Stored data entries
[Start of Attachment]
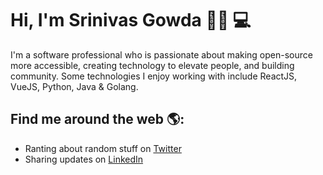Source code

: # Hi, I'm Srinivas Gowda 👋🏾 💻

I'm a software professional who is passionate about making open-source more accessible, creating technology to elevate people, and building community. Some technologies I enjoy working with include ReactJS, VueJS, Python, Java & Golang. 


## Find me around the web 🌎:
- Ranting about random stuff on <a href="https://twitter.com/linuxsavvy">Twitter</a>
- Sharing updates on <a href="https://www.linkedin.com/in/solancer/">LinkedIn</a> 
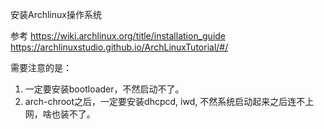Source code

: 安装Archlinux操作系统

参考
https://wiki.archlinux.org/title/installation_guide
https://archlinuxstudio.github.io/ArchLinuxTutorial/#/


需要注意的是：
1. 一定要安装bootloader，不然启动不了。
2. arch-chroot之后，一定要安装dhcpcd, iwd, 不然系统启动起来之后连不上网，啥也装不了。



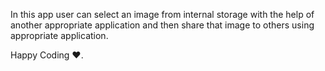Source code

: In this app user can select an image from internal storage with the help of another appropriate application and then share that image to others using appropriate application.

Happy Coding ❤️.
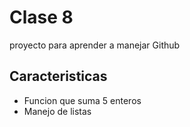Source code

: # Clase 8
proyecto para aprender a manejar Github
## Caracteristicas 
* Funcion que suma 5 enteros
* Manejo de listas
[End of Attachment]
▶ [What is required] Transcribe the entries above exactly, from their first line through the line with "2. arch-chroot之后，一定要安装dhcpcd, iwd, 不然系统启动起来之后连不上网，啥也装不了。", and omit all pictures.

▶ [Expected answer]
Source code

: # Hi, I'm Srinivas Gowda 👋🏾 💻

I'm a software professional who is passionate about making open-source more accessible, creating technology to elevate people, and building community. Some technologies I enjoy working with include ReactJS, VueJS, Python, Java & Golang. 


## Find me around the web 🌎:
- Ranting about random stuff on <a href="https://twitter.com/linuxsavvy">Twitter</a>
- Sharing updates on <a href="https://www.linkedin.com/in/solancer/">LinkedIn</a> 
Source code

: 安装Archlinux操作系统

参考
https://wiki.archlinux.org/title/installation_guide
https://archlinuxstudio.github.io/ArchLinuxTutorial/#/


需要注意的是：
1. 一定要安装bootloader，不然启动不了。
2. arch-chroot之后，一定要安装dhcpcd, iwd, 不然系统启动起来之后连不上网，啥也装不了。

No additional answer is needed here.